A package to build an end-to-end ML pipeline to detect personally identifiable information (PII) from text. This package is still in early stage development. More documentations and tests are coming soon.
The entire pipeline works like this: data -> cleaning -> word2vec/doc2vec/fasttext -> most dissimilar word -> word vector -> classical ML models.
pip install piidetect
fakepii.py is the module to create random text mixed with different types of PII.
Creating fake text in Python
from piidetect.fakepii import Fake_PII
fake_ = Fake_PII()
fake_.create_fake_profile(10)
train_labels, train_text, train_PII = fake_.create_pii_text_train(n_text = 5)
This package also has some helper functions to create fake pii with text and dump it to disk.

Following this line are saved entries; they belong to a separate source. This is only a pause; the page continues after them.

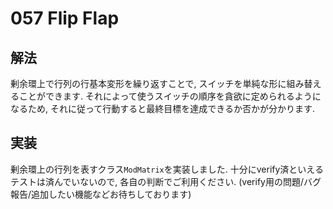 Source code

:# 057 Flip Flap

## 解法
剰余環上で行列の行基本変形を繰り返すことで, スイッチを単純な形に組み替えることができます.
それによって使うスイッチの順序を貪欲に定められるようになるため, それに従って行動すると最終目標を達成できるか否かが分かります.

## 実装
剰余環上の行列を表すクラス`ModMatrix`を実装しました. 十分にverify済といえるテストは済んでいないので, 各自の判断でご利用ください.
(verify用の問題/バグ報告/追加したい機能などお待ちしております)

from piidetect.fakepii import Fake_PII, write_to_disk_train, write_to_disk_test
write_to_disk_train(10)
write_to_disk_test(20)
The file name for training data will be "train_text_with_pii_" + convert_datetime_underscore(datetime.now()) + ".csv" The file name for testing data will be "test_text_with_pii_" + convert_datetime_underscore(datetime.now()) + ".csv"
The dumped data will contain three columns: "Text", "Labels", "PII". The Text column contains the text mixed with PII. The Labels column contains the PII type of the text. If there is no PII in the text, then it is "None". The PII column contains the True PII.
You can just download the fakePII.py to your local directory to use with command line. Here are some examples for command line usage.
# creating 1000 training data and 100 testing data.
python fakePII.py -train 1000 -test 100
# creating 100 testing data
python fakePII.py -test 100
# create 1000 training data
python fakePII.py -train 1000
In the training text, a normal text is repeated used to insert different PIIs into it. In the testing text, a normal text is not intentionally repeated to insert different PIIs.
This package wraps the word embedding algorithm word2vec, doc2vec and fasttext for detecting PII.
This word_embedding will allow continued training on the pre-trained model by assigning the model to the pre_trained option in class initialization.
After training the model, it will dump the word2vec model to the path assigned to dump_file option (can not dump to a path if the directory does not exist)
If the pre_train is None, then the model will be trained.
If the pre_train model is not None, then the default is to continue training on the new model unless option continue_train_pre_train is specified as False. The False option will just assign the pre_train model to be the model without training on the text.
If re_train_new_sentences is True, which is the default setting, the model will be re-trained on the new sentences. This will create word embedding for words not in the original vocabulary. This will increase the model inference time since it invovles model training.
For using word2vec to predict PII data, it is recommended to update the model with new sentences. For fastttext, it is not necessary since it will infer from the character n-grams. The fasttext training is much longer than word2vec.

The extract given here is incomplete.